WHAT YOU HAVE TO DO
Take the entries that follow and return exactly the lines from the one holding "Then you can" through the one holding "can switch directories", both included. Nothing else is needed.

DATASET ENTRIES
^^^^^^^^^^^^^^^^

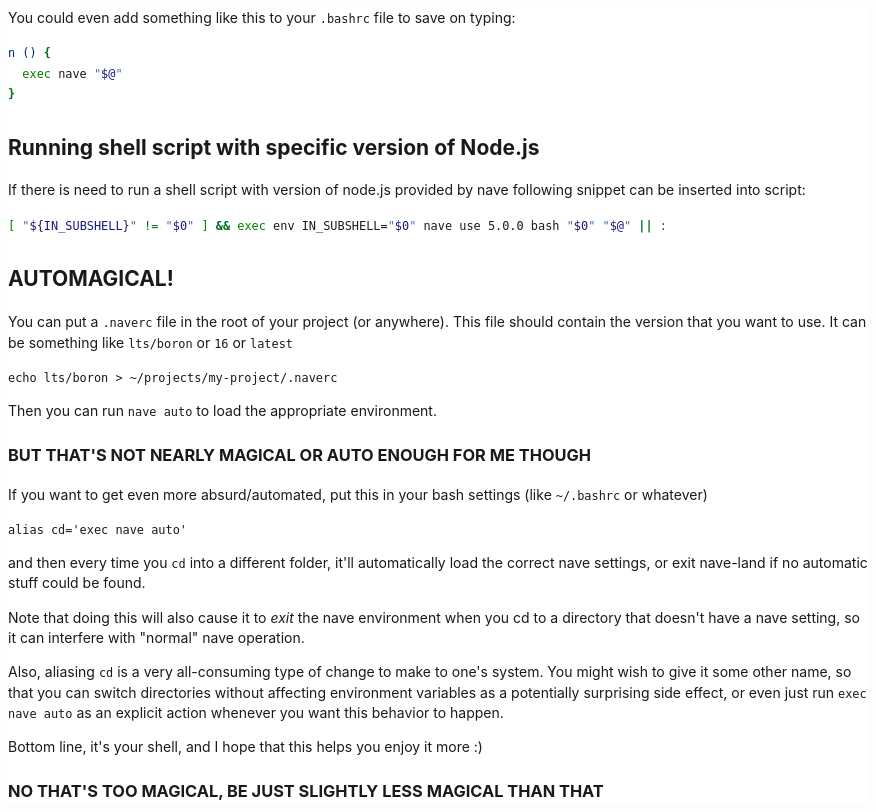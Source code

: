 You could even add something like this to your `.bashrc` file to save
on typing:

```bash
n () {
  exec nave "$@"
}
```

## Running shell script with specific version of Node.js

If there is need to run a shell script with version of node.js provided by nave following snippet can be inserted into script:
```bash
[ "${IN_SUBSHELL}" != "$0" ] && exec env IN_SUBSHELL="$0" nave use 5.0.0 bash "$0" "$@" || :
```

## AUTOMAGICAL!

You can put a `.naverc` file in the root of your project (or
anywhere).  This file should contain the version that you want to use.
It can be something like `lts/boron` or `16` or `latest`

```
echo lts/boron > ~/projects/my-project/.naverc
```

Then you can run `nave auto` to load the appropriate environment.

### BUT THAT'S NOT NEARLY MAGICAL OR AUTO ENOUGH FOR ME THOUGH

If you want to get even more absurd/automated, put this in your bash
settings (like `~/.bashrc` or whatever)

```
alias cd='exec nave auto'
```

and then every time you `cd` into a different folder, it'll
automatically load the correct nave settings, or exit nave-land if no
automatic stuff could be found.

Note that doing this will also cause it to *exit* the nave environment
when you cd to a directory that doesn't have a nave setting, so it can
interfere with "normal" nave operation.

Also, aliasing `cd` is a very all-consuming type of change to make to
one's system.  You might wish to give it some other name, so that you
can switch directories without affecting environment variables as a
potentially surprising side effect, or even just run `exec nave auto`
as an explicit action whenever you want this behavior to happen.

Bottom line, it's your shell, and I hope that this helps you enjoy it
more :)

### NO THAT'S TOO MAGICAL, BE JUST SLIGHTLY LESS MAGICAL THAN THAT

^^^^^^^^^^^^^^^^

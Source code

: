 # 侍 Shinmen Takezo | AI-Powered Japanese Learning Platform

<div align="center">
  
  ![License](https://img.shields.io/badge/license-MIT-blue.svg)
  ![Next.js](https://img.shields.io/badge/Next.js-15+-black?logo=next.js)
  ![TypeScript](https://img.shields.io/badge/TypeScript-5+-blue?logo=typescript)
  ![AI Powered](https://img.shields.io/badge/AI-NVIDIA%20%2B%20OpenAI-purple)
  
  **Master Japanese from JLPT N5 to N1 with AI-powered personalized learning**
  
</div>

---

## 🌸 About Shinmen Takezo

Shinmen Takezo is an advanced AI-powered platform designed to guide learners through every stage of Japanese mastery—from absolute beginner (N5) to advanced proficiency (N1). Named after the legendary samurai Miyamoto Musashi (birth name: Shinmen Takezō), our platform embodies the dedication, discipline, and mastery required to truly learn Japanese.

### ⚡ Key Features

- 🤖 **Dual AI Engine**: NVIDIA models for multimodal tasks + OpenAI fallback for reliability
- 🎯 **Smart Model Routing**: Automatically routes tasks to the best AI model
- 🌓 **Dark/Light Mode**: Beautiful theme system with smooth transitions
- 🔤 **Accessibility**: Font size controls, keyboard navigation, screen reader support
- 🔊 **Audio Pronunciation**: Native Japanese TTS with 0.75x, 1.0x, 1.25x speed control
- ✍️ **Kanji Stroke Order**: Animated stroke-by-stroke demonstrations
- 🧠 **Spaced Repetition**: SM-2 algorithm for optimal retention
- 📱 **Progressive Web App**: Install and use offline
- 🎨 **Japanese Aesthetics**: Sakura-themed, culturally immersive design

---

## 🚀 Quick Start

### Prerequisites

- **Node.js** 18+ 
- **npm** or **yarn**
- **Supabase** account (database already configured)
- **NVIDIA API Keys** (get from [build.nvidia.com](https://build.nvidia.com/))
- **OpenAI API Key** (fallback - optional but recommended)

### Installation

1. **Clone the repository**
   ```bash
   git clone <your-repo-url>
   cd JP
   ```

^^^^^^^^^^^^^^^^

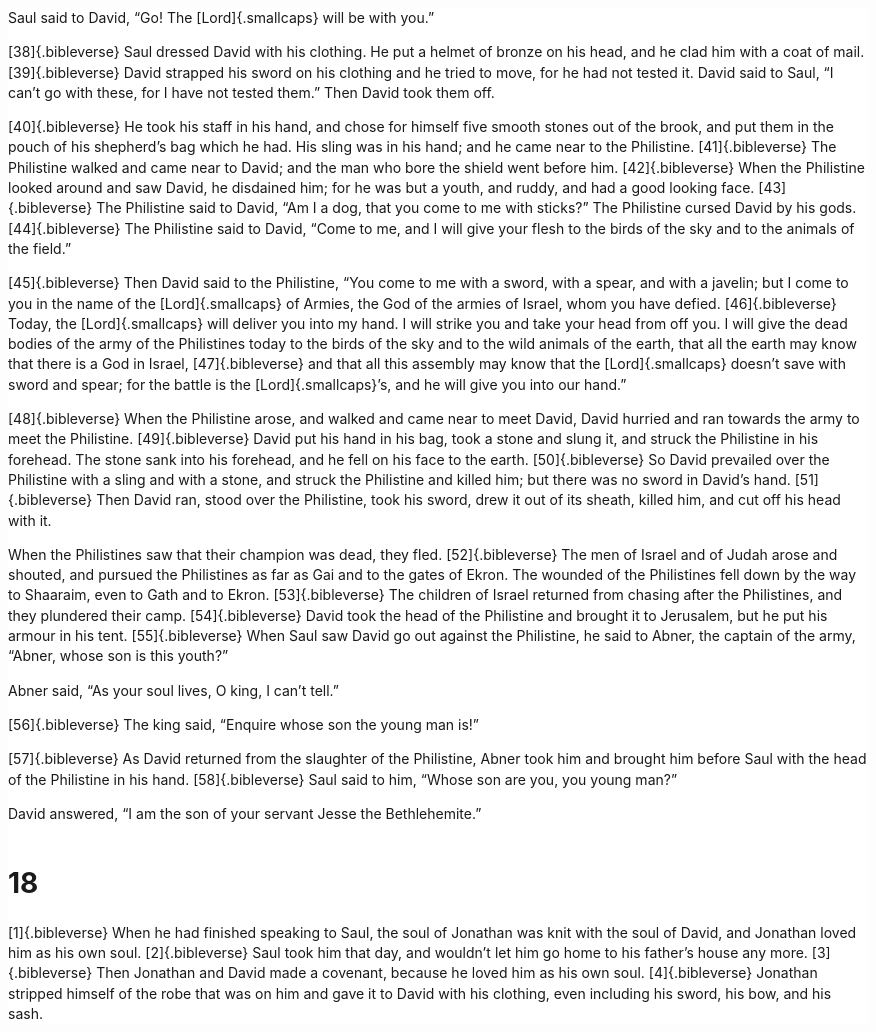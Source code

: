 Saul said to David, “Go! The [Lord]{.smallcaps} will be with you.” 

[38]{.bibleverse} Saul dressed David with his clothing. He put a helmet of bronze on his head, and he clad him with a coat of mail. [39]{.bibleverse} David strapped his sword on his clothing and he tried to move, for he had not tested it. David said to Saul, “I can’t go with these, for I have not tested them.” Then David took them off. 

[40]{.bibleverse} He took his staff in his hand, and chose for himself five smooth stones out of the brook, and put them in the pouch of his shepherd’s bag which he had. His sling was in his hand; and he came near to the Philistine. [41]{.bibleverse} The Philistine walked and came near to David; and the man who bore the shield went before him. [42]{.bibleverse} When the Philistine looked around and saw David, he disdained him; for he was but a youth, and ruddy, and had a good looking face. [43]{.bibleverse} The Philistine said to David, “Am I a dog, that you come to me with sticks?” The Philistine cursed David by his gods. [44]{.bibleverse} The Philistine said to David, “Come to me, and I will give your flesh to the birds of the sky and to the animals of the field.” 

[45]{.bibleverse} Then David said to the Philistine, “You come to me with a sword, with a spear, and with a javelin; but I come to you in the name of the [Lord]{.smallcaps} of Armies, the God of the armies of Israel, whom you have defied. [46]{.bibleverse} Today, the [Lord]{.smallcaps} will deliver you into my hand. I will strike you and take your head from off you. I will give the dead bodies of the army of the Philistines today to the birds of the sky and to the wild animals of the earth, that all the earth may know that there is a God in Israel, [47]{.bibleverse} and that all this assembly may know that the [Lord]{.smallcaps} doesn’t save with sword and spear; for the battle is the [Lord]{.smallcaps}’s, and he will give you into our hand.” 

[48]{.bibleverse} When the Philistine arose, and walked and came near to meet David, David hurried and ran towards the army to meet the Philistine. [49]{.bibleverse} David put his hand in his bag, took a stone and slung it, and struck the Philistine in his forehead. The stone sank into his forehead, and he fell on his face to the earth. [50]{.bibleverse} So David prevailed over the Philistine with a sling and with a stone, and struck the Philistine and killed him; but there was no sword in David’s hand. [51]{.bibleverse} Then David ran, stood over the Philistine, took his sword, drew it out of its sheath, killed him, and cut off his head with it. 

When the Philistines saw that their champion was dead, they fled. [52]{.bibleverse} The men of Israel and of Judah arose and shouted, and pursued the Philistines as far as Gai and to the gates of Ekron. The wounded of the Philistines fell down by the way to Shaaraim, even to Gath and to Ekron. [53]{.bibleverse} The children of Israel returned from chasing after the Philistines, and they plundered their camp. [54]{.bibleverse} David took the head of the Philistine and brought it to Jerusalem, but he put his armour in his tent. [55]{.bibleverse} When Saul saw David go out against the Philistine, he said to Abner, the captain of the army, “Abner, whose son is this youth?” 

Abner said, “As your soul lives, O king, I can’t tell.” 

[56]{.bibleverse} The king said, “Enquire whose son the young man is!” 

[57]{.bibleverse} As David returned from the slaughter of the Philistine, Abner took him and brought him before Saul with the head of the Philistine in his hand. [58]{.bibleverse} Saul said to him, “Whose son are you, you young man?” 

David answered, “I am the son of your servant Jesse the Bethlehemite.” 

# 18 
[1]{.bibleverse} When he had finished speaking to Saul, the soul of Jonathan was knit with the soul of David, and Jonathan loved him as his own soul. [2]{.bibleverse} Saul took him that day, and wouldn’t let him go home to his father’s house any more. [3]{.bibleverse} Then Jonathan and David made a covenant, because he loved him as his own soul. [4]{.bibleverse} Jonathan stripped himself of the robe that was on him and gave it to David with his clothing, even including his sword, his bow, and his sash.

^^^^^^^^^^^^^^^^

SOLUTION
Then you can run `nave auto` to load the appropriate environment.

### BUT THAT'S NOT NEARLY MAGICAL OR AUTO ENOUGH FOR ME THOUGH

If you want to get even more absurd/automated, put this in your bash
settings (like `~/.bashrc` or whatever)

```
alias cd='exec nave auto'
```

and then every time you `cd` into a different folder, it'll
automatically load the correct nave settings, or exit nave-land if no
automatic stuff could be found.

Note that doing this will also cause it to *exit* the nave environment
when you cd to a directory that doesn't have a nave setting, so it can
interfere with "normal" nave operation.

Also, aliasing `cd` is a very all-consuming type of change to make to
one's system.  You might wish to give it some other name, so that you
can switch directories without affecting environment variables as a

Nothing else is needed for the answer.